The issue was posted on the Github TRTIS repo already, but it hasn’t been solved. here
Description
Triton inference server of version 21.03 did not update the model after users added a new model into model_repository.
I have used the old Triton version (20.03) for a long time, and everything was working well.

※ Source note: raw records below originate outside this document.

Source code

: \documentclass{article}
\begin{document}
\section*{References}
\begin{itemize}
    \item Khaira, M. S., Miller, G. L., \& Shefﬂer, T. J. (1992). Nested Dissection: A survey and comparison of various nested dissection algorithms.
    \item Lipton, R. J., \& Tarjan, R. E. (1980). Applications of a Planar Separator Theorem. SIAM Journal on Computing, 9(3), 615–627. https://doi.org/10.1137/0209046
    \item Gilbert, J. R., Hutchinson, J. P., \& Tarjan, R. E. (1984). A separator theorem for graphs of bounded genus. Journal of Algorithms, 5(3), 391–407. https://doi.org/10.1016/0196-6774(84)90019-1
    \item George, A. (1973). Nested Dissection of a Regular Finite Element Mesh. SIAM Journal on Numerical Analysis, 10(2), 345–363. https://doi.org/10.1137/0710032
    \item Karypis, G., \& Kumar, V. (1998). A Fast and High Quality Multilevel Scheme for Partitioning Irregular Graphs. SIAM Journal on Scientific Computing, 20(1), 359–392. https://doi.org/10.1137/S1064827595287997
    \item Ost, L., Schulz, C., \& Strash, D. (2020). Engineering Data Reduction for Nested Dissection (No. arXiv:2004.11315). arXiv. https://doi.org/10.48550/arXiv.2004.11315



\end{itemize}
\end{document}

However, as old versions of TRTIS cannot support the GPU of Ampere arch; hence, I switched to a newer version of TRTIS (21.03).
I could successfully launch the TRTIS, and I also saw the status of output which showed “READY” as below:
I0415 02:43:44.019434 1 server.cc:570]
+-------------------------------+---------+--------+
| Model | Version | Status |
+-------------------------------+---------+--------+
| densenet_onnx | 1 | READY |
+-------------------------------+---------+--------+
I checked this command as well:
$ curl -v localhost:8000/v2/health/ready
* Trying 127.0.0.1:8000...
* TCP_NODELAY set
* Connected to localhost (127.0.0.1) port 8000 (#0)

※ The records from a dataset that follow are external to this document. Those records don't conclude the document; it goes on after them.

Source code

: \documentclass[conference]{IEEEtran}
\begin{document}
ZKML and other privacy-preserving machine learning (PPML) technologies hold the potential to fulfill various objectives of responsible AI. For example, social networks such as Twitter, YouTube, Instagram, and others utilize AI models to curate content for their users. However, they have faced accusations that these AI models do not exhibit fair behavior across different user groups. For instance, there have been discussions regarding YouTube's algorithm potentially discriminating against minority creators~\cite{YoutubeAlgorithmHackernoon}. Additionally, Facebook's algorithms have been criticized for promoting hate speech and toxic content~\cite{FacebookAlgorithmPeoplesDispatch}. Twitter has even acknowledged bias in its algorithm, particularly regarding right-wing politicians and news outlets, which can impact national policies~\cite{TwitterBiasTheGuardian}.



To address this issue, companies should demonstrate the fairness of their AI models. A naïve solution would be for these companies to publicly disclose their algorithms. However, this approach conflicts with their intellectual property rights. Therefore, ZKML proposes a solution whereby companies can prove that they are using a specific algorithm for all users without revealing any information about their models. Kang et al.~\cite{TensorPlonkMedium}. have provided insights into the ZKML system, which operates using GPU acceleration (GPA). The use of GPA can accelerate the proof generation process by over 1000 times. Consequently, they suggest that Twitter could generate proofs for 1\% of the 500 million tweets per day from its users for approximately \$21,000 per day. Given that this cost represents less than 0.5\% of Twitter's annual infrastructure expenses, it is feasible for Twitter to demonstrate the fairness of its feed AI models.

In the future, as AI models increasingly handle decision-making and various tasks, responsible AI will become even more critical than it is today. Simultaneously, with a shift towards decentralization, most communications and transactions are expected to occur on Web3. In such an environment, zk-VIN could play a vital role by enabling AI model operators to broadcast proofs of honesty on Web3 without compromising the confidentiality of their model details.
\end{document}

> GET /v2/health/ready HTTP/1.1
> Host: localhost:8000
> User-Agent: curl/7.68.0
> Accept: */*
>
* Mark bundle as not supporting multiuse
< HTTP/1.1 200 OK
< Content-Length: 0
< Content-Type: text/plain
<
* Connection #0 to host localhost left intact
The weird thing is that there was nothing by this command below:
$curl localhost:8000/api/status
I think normally it should be print the information of model, no?
Whereas, I cannot see any information.
In addition, in order to test whether Triton can update the model immediately, so I move the model folder outside of model_repository (Or move back to the model_repository), but it did not happen anything. In general, it should print something like “unload” or “Load” the model information on the terminal.
Although I cannot check the model information via localhost:8000/api/status
, I can implement the example and get the results that it can prove the model which can load correctly initially and server works)
Example output:
$ /workspace/install/bin/image_client -m densenet_onnx -c 3 -s INCEPTION /workspace/images/mug.jpg
Request 0, batch size 1
Image '/workspace/images/mug.jpg':
15.349566 (504) = COFFEE MUG
13.227467 (968) = CUP
10.424896 (505) = COFFEEPOT
Triton Information
My tirton version was using 21.03 and this was pulled from NGC.
To Reproduce
docker run --rm --gpus all \
--shm-size=1g \
--ulimit memlock=-1 \
--ulimit stack=67108864 \
-p 8000:8000 -p 8001:8001 -p 8002:8002 \
--name trt_serving2103_server \
-v /hoem/model_repository:/models \
nvcr.io/nvidia/tritonserver:21.03-py3 \
tritonserver --model-repository=/models
model was using densenet_onnx
which was downloaded from example.
Expected behavior
- I can check the information via
localhost:8000/api/status
- It can change or update the model without closing the server. (This is very important feature for TRTIS.)